L’approccio è quello della valutazione LCA (Life Cycle Assessment), che prende in considerazione tutto il ciclo di vita del bene o servizio
La cosa positiva di questo standard è che riesce a mettere a fuoco quali sono le fasi del ciclo produttivo di un prodotto (o della fruizione di un servizio) durante le quali vengono emessi più gas climalteranti. Ciò permette di capire quali sono i punti critici dei processi, per poterli migliorare senza stravolgere la produzione del bene o il servizio.
Come ridurre la carbon footprint
Alla luce di questa spiegazione di massima (per forza di cose incompleta e sommaria, ci perdonino i fisici e i chimici), è chiaro che le persone comuni non saranno mai in grado di calcolare la propria carbon footprint, se non in modo molto approssimativo.

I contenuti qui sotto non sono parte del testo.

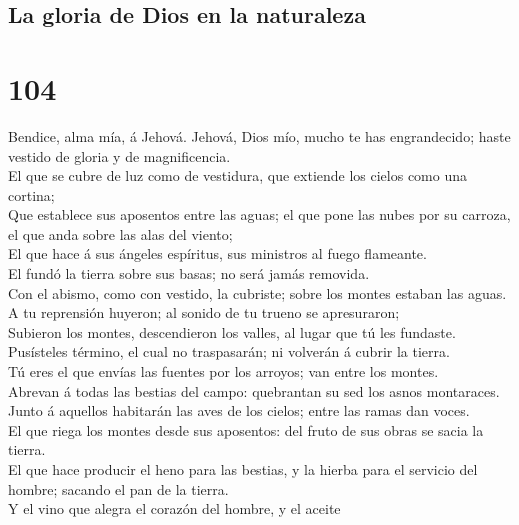 \hypertarget{la-gloria-de-dios-en-la-naturaleza}{%
\subsection{La gloria de Dios en la
naturaleza}\label{la-gloria-de-dios-en-la-naturaleza}}

\hypertarget{section-103}{%
\section{104}\label{section-103}}

 Bendice, alma mía, á Jehová. Jehová, Dios mío, mucho te
has engrandecido; haste vestido de gloria y de magnificencia.\\
 El que se cubre de luz como de vestidura, que extiende
los cielos como una cortina;\\
 Que establece sus aposentos entre las aguas; el que pone
las nubes por su carroza, el que anda sobre las alas del viento;\\
 El que hace á sus ángeles espíritus, sus ministros al
fuego flameante.\\
 El fundó la tierra sobre sus basas; no será jamás
removida.\\
 Con el abismo, como con vestido, la cubriste; sobre los
montes estaban las aguas.\\
 A tu reprensión huyeron; al sonido de tu trueno se
apresuraron;\\
 Subieron los montes, descendieron los valles, al lugar
que tú les fundaste.\\
 Pusísteles término, el cual no traspasarán; ni volverán á
cubrir la tierra.\\
 Tú eres el que envías las fuentes por los arroyos; van
entre los montes.\\
 Abrevan á todas las bestias del campo: quebrantan su sed
los asnos montaraces.\\
 Junto á aquellos habitarán las aves de los cielos; entre
las ramas dan voces.\\
 El que riega los montes desde sus aposentos: del fruto
de sus obras se sacia la tierra.\\
 El que hace producir el heno para las bestias, y la
hierba para el servicio del hombre; sacando el pan de la tierra.\\
 Y el vino que alegra el corazón del hombre, y el aceite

Tanto basta, tuttavia, per fare delle scelte maggiormente attente ai cambiamenti climatici.
In qualunque modo venga prodotta l’energia che consumiamo, è chiaro che meno ne usiamo e meno CO2 emettiamo
In qualunque modo venga prodotta l’auto che usiamo, è chiaro che meno chilometri l’anno facciamo in auto (e più a piedi o con mezzi di trasporto collettivo) e meno emissioni produciamo.
Considerando le emissioni relative ai prodotti di uso quotidiano, e adottando il già citato approccio “dalla culla alla tomba” (che prende, cioè, in considerazione tutte le fasi di produzione del bene e il suo successivo smaltimento), è facile capire che cambiare auto ogni dieci anni ha un impatto minore sul clima rispetto a cambiarla ogni cinque anni.
E questo, molto probabilmente, anche se le auto prodotte cinque anni dopo hanno consumi di carburante molto minori: in soli cinque anni di periodo di vita, infatti, la fetta più grossa di carbon footprint è ancora derivante dalle emissioni generate durante la produzione dell’auto.